Saved data entries:
════════════════

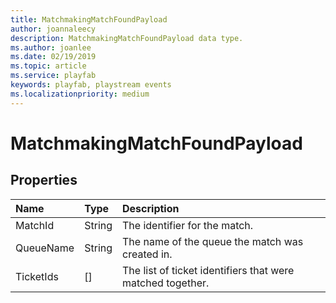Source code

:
 ```yaml
---
title: MatchmakingMatchFoundPayload
author: joannaleecy
description: MatchmakingMatchFoundPayload data type.
ms.author: joanlee
ms.date: 02/19/2019
ms.topic: article
ms.service: playfab
keywords: playfab, playstream events
ms.localizationpriority: medium
---
```


# MatchmakingMatchFoundPayload

## Properties

|Name|Type|Description|
| :--------------------|:-------------------|:----------------------|
|MatchId|String|The identifier for the match.|
|QueueName|String|The name of the queue the match was created in.|
|TicketIds|[]|The list of ticket identifiers that were matched together.|
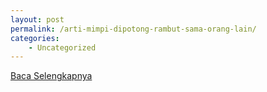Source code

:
 ```yaml
---
layout: post
permalink: /arti-mimpi-dipotong-rambut-sama-orang-lain/
categories:
    - Uncategorized
---
```


[Baca Selengkapnya](/03)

════════════════

▶ What to work on:
Count up the lines in the entries that hold "author", and respond with that count and no other text.

▶ Solved exercise:
2